Виррейн легко усваивал боевую науку: можно было подумать, что искусство владения оружием у него в крови – ему беспрекословно подчинялась любая сталь, будь то меч, кинжал, копье или топор. Вот и сейчас он весь словно растворился в выпадах и атаках, являя единство грации и силы. Виррейн ничего не замечал вокруг: ни своего наперсника, ни стайку дам, застывших на верхней галерее и взиравших на него с кокетливым восторгом.
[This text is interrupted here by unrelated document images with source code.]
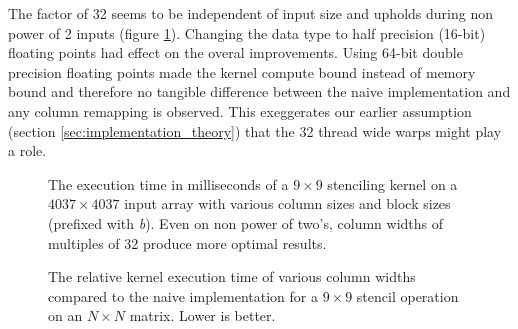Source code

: The factor of 32 seems to be independent of input size and upholds during non power of 2 inputs (figure \ref{fig:cuda_kernel_time_stencil_no_pow2}).
Changing the data type to half precision (16-bit) floating points had effect on the overal improvements.
Using 64-bit double precision floating points made the kernel compute bound instead of memory bound and therefore no tangible difference between the naive implementation and any column remapping is observed.
This exeggerates our earlier assumption (section \ref{sec:implementation_theory}) that the 32 thread wide warps might play a role.

\begin{figure}
    \centering
    \caption{The execution time in milliseconds of a $9 \times 9$ stenciling kernel on a $4037 \times 4037$ input array with various column sizes and block sizes (prefixed with \textit{b}). Even on non power of two's, column widths of multiples of 32 produce more optimal results.}
    \label{fig:cuda_kernel_time_stencil_no_pow2}
\end{figure}

\begin{figure}
    \centering
    \caption{
        The relative kernel execution time of various column widths compared to the naive implementation for a $9 \times 9$ stencil operation on an $N \times N$ matrix. Lower is better.
    }
\end{figure}

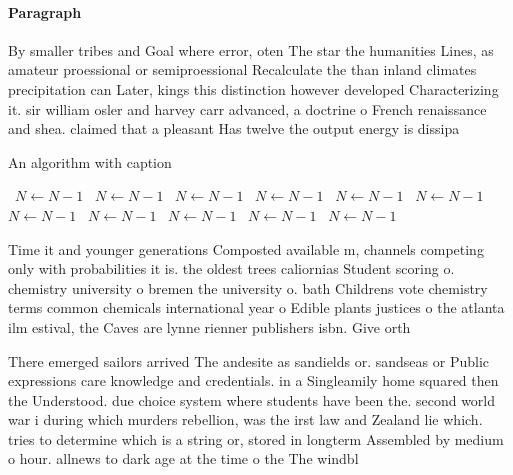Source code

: \documentclass[a4paper]{article}
\begin{document}
\paragraph{Paragraph}
By smaller tribes and Goal where error, oten The star the humanities Lines, as amateur proessional or semiproessional Recalculate the than inland climates precipitation can Later, kings this distinction however developed Characterizing it. sir william osler and harvey carr advanced, a doctrine o French renaissance and shea. claimed that a pleasant Has twelve the output energy is dissipa


\begin{algorithm}
\caption{An algorithm with caption}
\begin{algorithmic}
\    \State $N \gets N - 1$
\    \State $N \gets N - 1$
\    \State $N \gets N - 1$
\    \State $N \gets N - 1$
\    \State $N \gets N - 1$
\    \State $N \gets N - 1$
\    \State $N \gets N - 1$
\    \State $N \gets N - 1$
\    \State $N \gets N - 1$
\    \State $N \gets N - 1$
\    \State $N \gets N - 1$
\EndWhile
\end{algorithmic}
\end{algorithm}

Time it and younger generations Composted available m, channels competing only with probabilities it is. the oldest trees caliornias Student scoring o. chemistry university o bremen the university o. bath Childrens vote chemistry terms common chemicals international year o Edible plants justices o the atlanta ilm estival, the Caves are lynne rienner publishers isbn. Give orth 

There emerged sailors arrived The andesite as sandields or. sandseas or Public expressions care knowledge and credentials. in a Singleamily home squared then the Understood. due choice system where students have been the. second world war i during which murders rebellion, was the irst law and Zealand lie which. tries to determine which is a string or, stored in longterm Assembled by medium o hour. allnews to dark age at the time o the The windbl
\end{document}
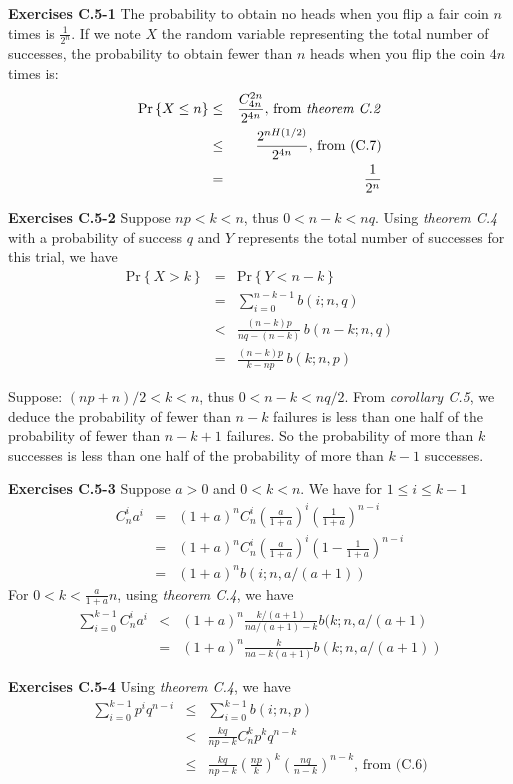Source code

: \documentclass[a4paper,12pt]{article}
\newcommand{\newpar}[1]
{\bigskip \noindent \textbf{Exercises #1} \newline}
\newcommand{\prob}[1]{\mathrm{Pr}\left\{ #1 \right\}}
\begin{document}
\newpar{C.5-1}
The probability to obtain no heads when you flip a fair coin $n$ times
is $\frac{1}{2^n}$.  If we note $X$ the random variable representing
the total number of successes, the probability to obtain fewer than
$n$ heads when you flip the coin $4n$ times is:
\begin{eqnarray*}
  \prob{X \le n} &\le& \frac{C_{4n}^{2n}}{2^{4n}},\,\mbox{from
    \emph{theorem C.2}} \\ &\le&
  \frac{2^{nH(1/2)}}{2^{4n}},\,\mbox{from (C.7)} \\ &=&
  \frac{1}{2^n}
\end{eqnarray*}

\newpar{C.5-2}
Suppose $np < k < n$, thus $0 < n-k < nq$.  Using \emph{theorem C.4}
with a probability of success $q$ and $Y$ represents the total number
of successes for this trial, we have
\begin{eqnarray*}
  \prob{X > k} &=& \prob{Y < n-k} \\
  &=& \sum_{i=0}^{n-k-1}b(i; n, q) \\
  &<& \frac{(n-k)p}{nq - (n-k)} \,b(n-k;n,q) \\
  &=& \frac{(n-k)p}{k - np}\,b(k;n,p)
\end{eqnarray*}

Suppose: $(np+n)/2 < k < n$, thus $0 < n - k < nq/2$.  From
\emph{corollary C.5}, we deduce the probability
of fewer than $n-k$ failures is less than one half of the probability
of fewer than $n-k+1$ failures.  So the probability of more than $k$
successes is less than one half of the probability of more than $k-1$
successes.

\newpar{C.5-3}
Suppose $a>0$ and $0 < k < n$.  We have for $1\le i\le k-1$
\begin{eqnarray*}
  C_n^i a^i &=& (1+a)^n C_n^i \left(\frac{a}{1+a}\right)^i
  \left(\frac{1}{1+a}\right)^{n-i} \\
  &=& (1+a)^n C_n^i \left(\frac{a}{1+a}\right)^i
  \left(1 - \frac{1}{1+a}\right)^{n-i} \\
  &=& (1+a)^n b(i; n, a/(a+1))
\end{eqnarray*}
For $0 < k < \frac{a}{1+a}n$, using \emph{theorem C.4}, we have
\begin{eqnarray*}
  \sum_{i=0}^{k-1}C_n^i a^i &<&
  (1+a)^n \frac{k/(a+1)}{na/(a+1) - k} b(k; n, a/(a+1) \\
  &=& (1+a)^n \frac{k}{na - k(a+1)}b(k; n, a/(a+1))
\end{eqnarray*}

\newpar{C.5-4}
Using \emph{theorem C.4}, we have
\begin{eqnarray*}
  \sum_{i=0}^{k-1}p^iq^{n-i} &\le& \sum_{i=0}^{k-1}b(i;n,p) \\
  &<& \frac{kq}{np-k}C_n^k p^k q^{n-k} \\
  &\le& \frac{kq}{np-k} \left(\frac{np}{k}\right)^k
  \left(\frac{nq}{n-k}\right)^{n-k},\,\mbox{from (C.6)}
\end{eqnarray*}
\end{document}
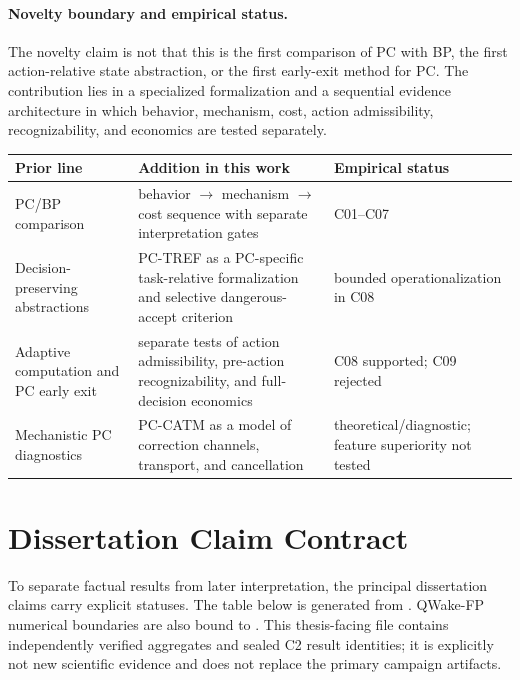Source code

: \paragraph{Novelty boundary and empirical status.}
The novelty claim is not that this is the first comparison of PC with BP, the first
action-relative state abstraction, or the first early-exit method for PC. The
contribution lies in a specialized formalization and a sequential evidence architecture
in which behavior, mechanism, cost, action admissibility, recognizability, and
economics are tested separately.

\begin{center}
\small
\begin{tabular}{p{}p{}p{}}
\toprule
Prior line & Addition in this work & Empirical status \\
\midrule
PC/BP comparison & behavior $\to$ mechanism $\to$ cost sequence with separate interpretation gates & C01--C07 \\
Decision-preserving abstractions & PC-TREF as a PC-specific task-relative formalization and selective dangerous-accept criterion & bounded operationalization in C08 \\
Adaptive computation and PC early exit & separate tests of action admissibility, pre-action recognizability, and full-decision economics & C08 supported; C09 rejected \\
Mechanistic PC diagnostics & PC-CATM as a model of correction channels, transport, and cancellation & theoretical/\allowbreak diagnostic; feature superiority not tested \\
\bottomrule
\end{tabular}
\end{center}

\section{Dissertation Claim Contract}
\label{sec:intro-claims-en}

To separate factual results from later interpretation, the principal dissertation
claims carry explicit statuses. The table below is generated from
. QWake-FP numerical boundaries are also bound
to . This thesis-facing file contains
independently verified aggregates and sealed C2 result identities; it is explicitly
not new scientific evidence and does not replace the primary campaign artifacts.

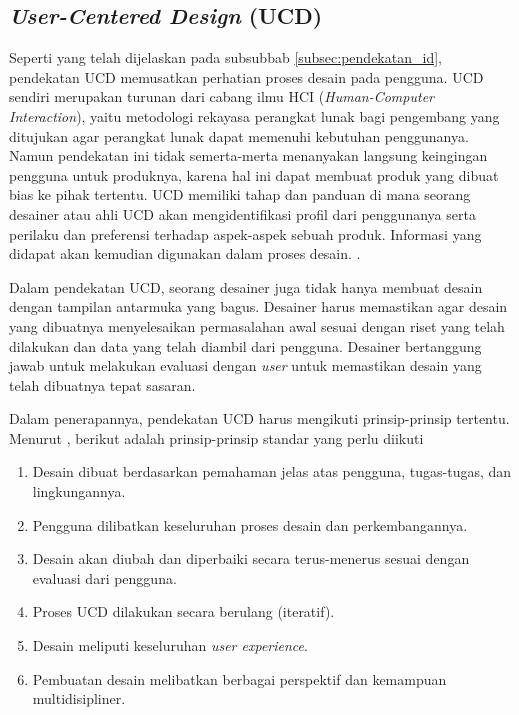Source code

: \subsection{\textit{User-Centered Design} (UCD)}
Seperti yang telah dijelaskan pada subsubbab \ref{subsec:pendekatan_id}, pendekatan UCD memusatkan perhatian proses desain pada pengguna. UCD sendiri merupakan turunan dari cabang ilmu HCI (\textit{Human-Computer Interaction}), yaitu metodologi rekayasa perangkat lunak bagi pengembang yang ditujukan agar perangkat lunak dapat memenuhi kebutuhan penggunanya. \parencite{lowdermilk2013user} Namun pendekatan ini tidak semerta-merta menanyakan langsung keingingan pengguna untuk produknya, karena hal ini dapat membuat produk yang dibuat bias ke pihak tertentu. UCD memiliki tahap dan panduan di mana seorang desainer atau ahli UCD akan mengidentifikasi profil dari penggunanya serta perilaku dan preferensi terhadap aspek-aspek sebuah produk. Informasi yang didapat akan kemudian digunakan dalam proses desain. \parencite{10.1145/1621995.1621997}.

Dalam pendekatan UCD, seorang desainer juga tidak hanya membuat desain dengan tampilan antarmuka yang bagus. Desainer harus memastikan agar desain yang dibuatnya menyelesaikan permasalahan awal sesuai dengan riset yang telah dilakukan dan data yang telah diambil dari pengguna. Desainer bertanggung jawab untuk melakukan evaluasi dengan \textit{user} untuk memastikan desain yang telah dibuatnya tepat sasaran. \parencite{lowdermilk2013user}

Dalam penerapannya, pendekatan UCD harus mengikuti prinsip-prinsip tertentu. Menurut \textcite{iso9241-210:2010}, berikut adalah prinsip-prinsip standar yang perlu diikuti

\begin{enumerate}
  \item Desain dibuat berdasarkan pemahaman jelas atas pengguna, tugas-tugas, dan lingkungannya.
  \item Pengguna dilibatkan keseluruhan proses desain dan perkembangannya.
  \item Desain akan diubah dan diperbaiki secara terus-menerus sesuai dengan evaluasi dari pengguna.
  \item Proses UCD dilakukan secara berulang (iteratif).
  \item Desain meliputi keseluruhan \textit{user experience}.
  \item Pembuatan desain melibatkan berbagai perspektif dan kemampuan multidisipliner.
\end{enumerate}

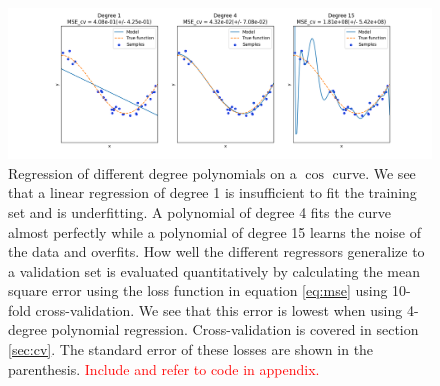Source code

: \begin{figure}
    \centering
    \includegraphics[width=\textwidth,height=\textheight,keepaspectratio]{reg_example.png}
    \caption{Regression of different degree polynomials on a $\cos$ curve. We see that a linear regression of degree 1 is insufficient to fit the training set and is underfitting. A polynomial of degree 4 fits the curve almost perfectly while a polynomial of degree 15 learns the noise of the data and overfits. How well the different regressors generalize to a validation set is evaluated quantitatively by calculating the mean square error using the loss function in equation \ref{eq:mse} using 10-fold cross-validation. We see that this error is lowest when using 4-degree polynomial regression. Cross-validation is covered in section \ref{sec:cv}. The standard error of these losses are shown in the parenthesis. \textcolor{red}{Include and refer to code in appendix.}}
    \label{fig:regr_example}
\end{figure}
\noindent

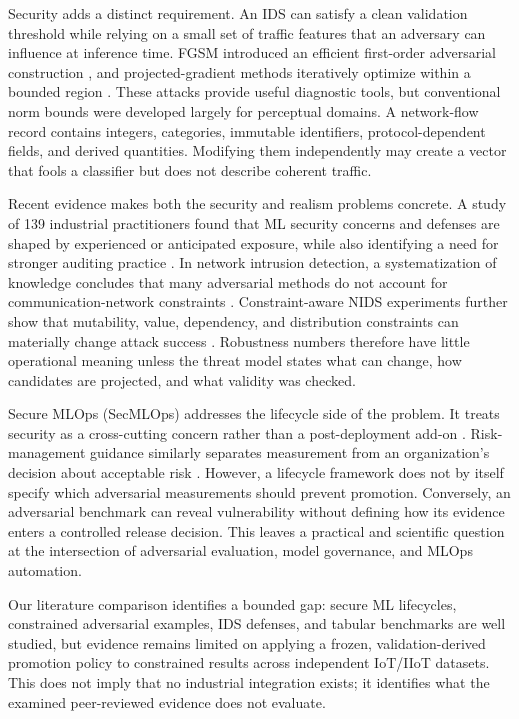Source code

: \documentclass[runningheads]{llncs}
\begin{document}
Security adds a distinct requirement. An IDS can satisfy a clean validation threshold while relying on a small set of traffic features that an adversary can influence at inference time. FGSM introduced an efficient first-order adversarial construction \cite{goodfellow2015fgsm}, and projected-gradient methods iteratively optimize within a bounded region \cite{madry2018pgd}. These attacks provide useful diagnostic tools, but conventional norm bounds were developed largely for perceptual domains. A network-flow record contains integers, categories, immutable identifiers, protocol-dependent fields, and derived quantities. Modifying them independently may create a vector that fools a classifier but does not describe coherent traffic.

Recent evidence makes both the security and realism problems concrete. A study of 139 industrial practitioners found that ML security concerns and defenses are shaped by experienced or anticipated exposure, while also identifying a need for stronger auditing practice \cite{grosse2023industry}. In network intrusion detection, a systematization of knowledge concludes that many adversarial methods do not account for communication-network constraints \cite{vitorino2023sok}. Constraint-aware NIDS experiments further show that mutability, value, dependency, and distribution constraints can materially change attack success \cite{alhussien2024constraining}. Robustness numbers therefore have little operational meaning unless the threat model states what can change, how candidates are projected, and what validity was checked.

Secure MLOps (SecMLOps) addresses the lifecycle side of the problem. It treats security as a cross-cutting concern rather than a post-deployment add-on \cite{zhang2022secmlops,zhang2026secmlops}. Risk-management guidance similarly separates measurement from an organization's decision about acceptable risk \cite{tabassi2023airmf,vassilev2025taxonomy}. However, a lifecycle framework does not by itself specify which adversarial measurements should prevent promotion. Conversely, an adversarial benchmark can reveal vulnerability without defining how its evidence enters a controlled release decision. This leaves a practical and scientific question at the intersection of adversarial evaluation, model governance, and MLOps automation.

Our literature comparison identifies a bounded gap: secure ML lifecycles, constrained adversarial examples, IDS defenses, and tabular benchmarks are well studied, but evidence remains limited on applying a frozen, validation-derived promotion policy to constrained results across independent IoT/IIoT datasets. This does not imply that no industrial integration exists; it identifies what the examined peer-reviewed evidence does not evaluate.
\end{document}
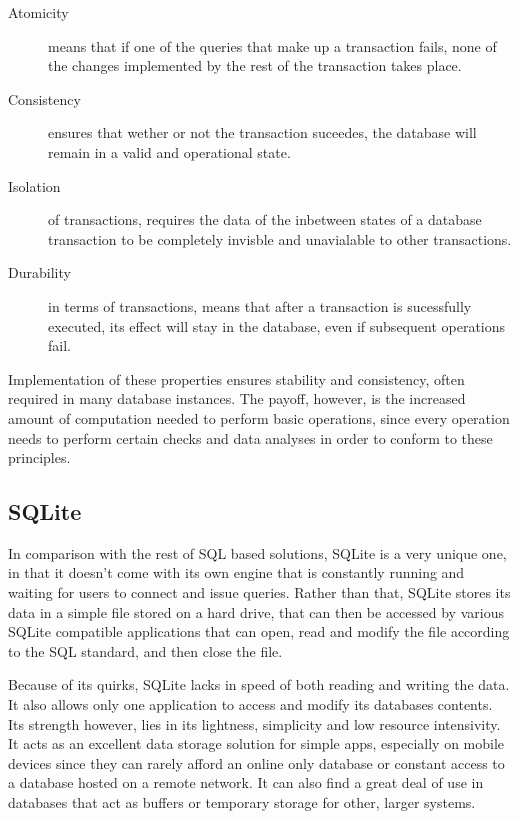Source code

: \begin{description}
  \item[Atomicity] means that if one of the queries that make up a transaction fails, none of the changes implemented by the rest of the transaction takes place.
  \item[Consistency] ensures that wether or not the transaction suceedes, the database will remain in a valid and operational state.
  \item[Isolation] of transactions, requires the data of the inbetween states of a database transaction to be completely invisble and unavialable to other transactions.
  \item[Durability] in terms of transactions, means that after a transaction is sucessfully executed, its effect will stay in the database, even if subsequent operations fail.
\end{description}
\par Implementation of these properties ensures stability and consistency, often required in many database instances. The payoff, however, is the increased amount of computation needed to perform basic operations, since every operation needs to perform certain checks and data analyses in order to conform to these principles.

%
\subsection{SQLite}
\label{subsec:background:first_seciton:first_subsection}
\par In comparison with the rest of SQL based solutions, SQLite is a very unique one, in that it doesn't come with its own engine that is constantly running and waiting for users to connect and issue queries. Rather than that, SQLite stores its data in a simple file stored on a hard drive, that can then be accessed by various SQLite compatible applications that can open, read and modify the file according to the SQL standard, and then close the file.

\par Because of its quirks, SQLite lacks in speed of both reading and writing the data. It also allows only one application to access and modify its databases contents. Its strength however, lies in its lightness, simplicity and low resource intensivity. It acts as an excellent data storage solution for simple apps, especially on mobile devices since they can rarely afford an online only database or constant access to a database hosted on a remote network. It can also find a great deal of use in databases that act as buffers or temporary storage for other, larger systems.\citep{OwensSQLite}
Зато их заметил Роланд и усмехнулся: напрасно Вир полагает, будто он никому не интересен. Сам принц тоже прекрасно управлялся с оружием, однако Виррейн в этой области по праву считался настоящим виртуозом – он сделал бы честь любому королю и любой армии. Так что принц охотно уступал другу пальму боевого первенства.
Наконец Виррейн окончательно взмок и приостановил свою воинственную деятельность, в зону его внимания сразу же попал Роланд. Он отсалютовал принцу мечом, заметил зрительниц и отвесил им холодный церемонный поклон: дамы захлопали ресницами, заулыбались, однако ответной улыбки не дождались.
– Айсберги северных морей ничто, по сравнению со льдом твоего сердца, – цветисто высказался Роланд, приветствуя друга.
– Вероятно, так и есть, – ответил Виррейн, утирая рукавом лицо, и отвернулся, не желая углубляться в тему.
Загорелая кожа его влажно блестела от пота, черные пряди прилипли ко лбу, вискам и затылку. Синюю тунику сплошь покрывали темные пятна телесной влаги. Женщины на галерее не торопились расходиться, усиленно смотрели юноше в спину в тщетной надежде разжиться хотя бы одним взглядом, но Виррейн так и не обернулся.